Now the White House is spinning the call as the sort of everyday inquiry the president makes into eco-friendly architecture. "The president did place a call to Mr. Lurie to discuss plans for the use of alternative energy at Lincoln Financial Field, during which they spoke about that and other issues," Bill Burton told Mike Allen.
That explanation makes a lot less sense than the one Lurie himself offered, which was that Obama is "passionate" about the fact that "it's never a level playing field for prisoners when they get out of jail.

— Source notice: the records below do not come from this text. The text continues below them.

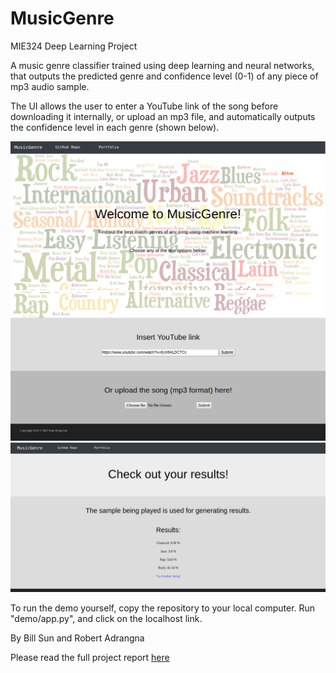 # MusicGenre
MIE324 Deep Learning Project

A music genre classifier trained using deep learning and neural networks, that outputs the predicted genre and confidence level (0-1) of any piece of mp3 audio sample. 

The UI allows the user to enter a YouTube link of the song before downloading it internally, or upload an mp3 file, and automatically outputs the confidence level in each genre (shown below).

<img src="./demo/screenshot1.png">
<img src="./demo/screenshot2.png">
<img src="./demo/screenshot3.png">

To run the demo yourself, copy the repository to your local computer. Run "demo/app.py", and click on the localhost link.


By Bill Sun and Robert Adrangna

Please read the full project report <a href="./reports/MusicGenre Final Report.pdf">here</a>
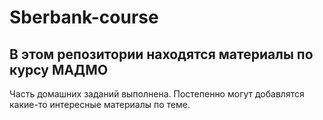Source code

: # Sberbank-course
## В этом репозитории находятся материалы по курсу МАДМО
Часть домашних заданий выполнена. Постепенно могут добавлятся какие-то интересные материалы по теме.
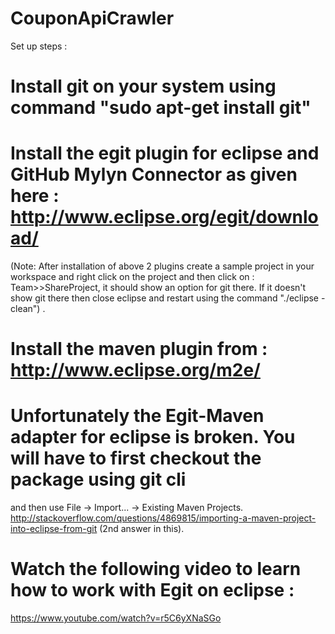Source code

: # CouponApiCrawler

Set up steps :

# Install git on your system using command "sudo apt-get install git"

# Install the egit plugin for eclipse and GitHub Mylyn Connector as given here : http://www.eclipse.org/egit/download/
(Note: After installation of above 2 plugins create a sample project in your workspace and right click on the project
and then click on : Team>>ShareProject, it should show an option for git there. If it doesn't show git there then close
eclipse and restart using the command "./eclipse -clean") .

# Install the maven plugin from : http://www.eclipse.org/m2e/

# Unfortunately the Egit-Maven adapter for eclipse is broken. You will have to first checkout the package using git cli 
and then use File -> Import... -> Existing Maven Projects.
http://stackoverflow.com/questions/4869815/importing-a-maven-project-into-eclipse-from-git (2nd answer in this).

# Watch the following video to learn how to work with Egit on eclipse :
https://www.youtube.com/watch?v=r5C6yXNaSGo
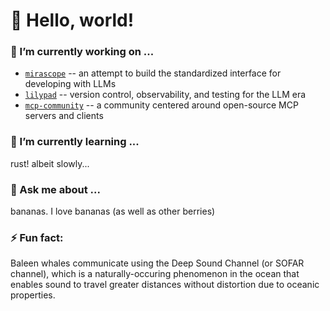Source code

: # 🚀 Hello, world!

### 🔭 I’m currently working on ...

- [`mirascope`](https://github.com/Mirascope/mirascope) -- an attempt to build the standardized interface for developing with LLMs
- [`lilypad`](https://github.com/Mirascope/lilypad) -- version control, observability, and testing for the LLM era
- [`mcp-community`](https://github.com/Mirascope/mcp-community) -- a community centered around open-source MCP servers and clients

### 🌱 I’m currently learning ...

rust! albeit slowly...

### 💬 Ask me about ...

bananas. I love bananas (as well as other berries)

### ⚡ Fun fact:

Baleen whales communicate using the Deep Sound Channel (or SOFAR channel), which is a naturally-occuring phenomenon in the ocean that enables sound to travel greater distances without distortion due to oceanic properties.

And he was happy that we did something on such a national stage that showed our faith in giving someone a second chance after such a major downfall.''
Patting Lurie on the back for playing Vick might give the White House communications shop some headaches, but it's also worth doing: About one in 100 Americans are currently behind bars, and more were behind bars at some other point in time. And as this Pew report (pdf) shows in grim detail, the punishment doesn't stop when convicts leave prison: "Serving time reduces hourly wages for men by approximately 11 percent, annual employment by 9 weeks and annual earnings by 40 percent."
And those numbers hide a serious racial tilt: "Incarceration depresses the total earnings of white males by 2 percent, of Hispanic males by 6 percent, and of black males by 9 percent."
Then there's the downstream effects on children and families ("Even in the year after the father is released, family income remains 15 percent lower than it was the year before incarceration"), and on cities with a high population of ex-convicts, and so on. As you might expect, the recession is making all this even worse.
That Obama would think it important that an NFL team made a major statement about the employability of ex-convicts makes sense.
That he'd want to take a risk and throw his weight behind the decision by making that call is admirable. But for the White House to now say that the call was really about energy efficiency in stadium design both makes Obama look a bit Carteresque -- does he really have time to be worrying about the energy efficiency of football stadiums? -- and blunts whatever impact the call itself could have had.
That was a call either worth making or not worth making, but it definitely wasn't worth making if the president wasn't willing to stand behind it.